More on Apple's Trust-Eroding 'F1 the Movie' Wallet Ad
Apple’s Wallet Ad as a Trust Break Point
- The F1 movie push notification from Apple Wallet is widely seen as crossing a red line: Wallet is associated with payments, identity, tickets, and “serious” data, not marketing.
- Even if the ad was not individually targeted, many argue perception matters: users will reasonably infer that their purchases and tickets are being watched and exploited.
- Commenters note Apple’s own App Store rules ban promotional push notifications without explicit opt‑in; Wallet’s campaign appears to violate those rules, highlighting double standards.

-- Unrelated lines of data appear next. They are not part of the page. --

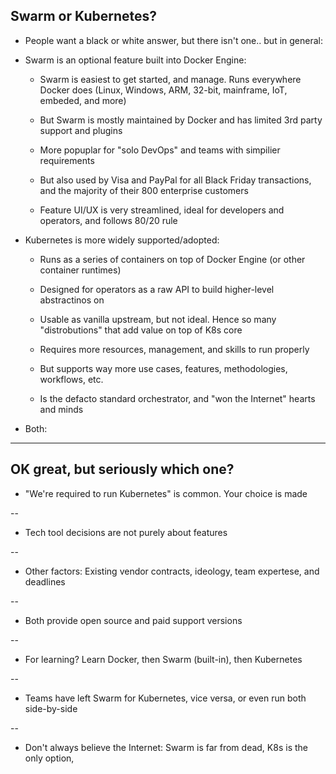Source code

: ## Swarm or Kubernetes?

- People want a black or white answer, but there isn't one.. but in general:

- Swarm is an optional feature built into Docker Engine:

  - Swarm is easiest to get started, and manage. Runs everywhere Docker does (Linux, Windows, ARM, 32-bit, mainframe, IoT, embeded, and more)

  - But Swarm is mostly maintained by Docker and has limited 3rd party support and plugins

  - More popuplar for "solo DevOps" and teams with simpilier requirements

  - But also used by Visa and PayPal for all Black Friday transactions, and the majority of their 800 enterprise customers

  - Feature UI/UX is very streamlined, ideal for developers and operators, and follows 80/20 rule

- Kubernetes is more widely supported/adopted:

  - Runs as a series of containers on top of Docker Engine (or other container runtimes)
  
  - Designed for operators as a raw API to build higher-level abstractinos on
  
  - Usable as vanilla upstream, but not ideal. Hence so many "distrobutions" that add value on top of K8s core

  - Requires more resources, management, and skills to run properly

  - But supports way more use cases, features, methodologies, workflows, etc.
  
  - Is the defacto standard orchestrator, and "won the Internet" hearts and minds

- Both:


---

## OK great, but seriously which one?

- "We're required to run Kubernetes" is common. Your choice is made

--

  - Tech tool decisions are not purely about features

--

  - Other factors: Existing vendor contracts, ideology, team expertese, and deadlines

--

- Both provide open source and paid support versions

--

- For learning? Learn Docker, then Swarm (built-in), then Kubernetes

--

- Teams have left Swarm for Kubernetes, vice versa, or even run both side-by-side

--

- Don't always believe the Internet: Swarm is far from dead, K8s is the only option,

Privacy Branding vs. Reality
- Apple’s “Privacy. That’s Apple.” messaging is contrasted with growing ad surfaces (App Store search ads, Apple Music promos, Apple TV+ pushes, Maps/Widgets “nearby” promos).
- Some argue Apple is still more privacy‑respecting than ad‑funded rivals and is structurally incentivized to champion privacy as a differentiator.
- Others say this is largely marketing: citing extensive telemetry, iMessage backups undermining end‑to‑end encryption, and the abandoned client‑side photo‑scanning proposal as evidence Apple will cross lines when convenient.
Historical Echoes: U2 Album, Mozilla, and Notification Spam
- The incident is repeatedly likened to the forced U2 album: an unwanted “gift” that polluted libraries and auto‑played in cars for years, eroding trust and control.
- Mozilla’s Mr. Robot promotion is referenced as another case where marketing spent hard‑won trust for short‑term media tie‑ins.
- More broadly, people link this to universal notification abuse: Uber, delivery apps, Google Photos, Windows, and others using “critical” or vague channels to push offers.
Apple’s Cultural Drift and Leadership Critique
- Many see this as a symptom of Apple’s shift from “build great products, profits will follow” to “everything is a revenue stream.”
- There’s extensive nostalgia for the Jobs era: stories of tasteless ideas being killed instantly, and a belief that this Wallet ad would never have shipped then.
- Tim Cook is characterized as an operations/finance leader who tolerates ads, lock‑in, and over‑monetization; some call for a product‑centric successor.
Lock‑In, Alternatives, and Enshittification
- A recurring theme: Apple may be “best of bad options,” but users feel increasingly trapped as hardware innovation slows and services/ads grow.
- Alternatives (Android, Linux, GrapheneOS, Pinephone, etc.) are debated: some prioritize freedom over polish; others describe them as too fragile, janky, or labor‑intensive.
- Several see this as classic late‑stage capitalism: once growth from devices plateaus, companies inevitably squeeze users with ads and dark patterns until trust and experience decay.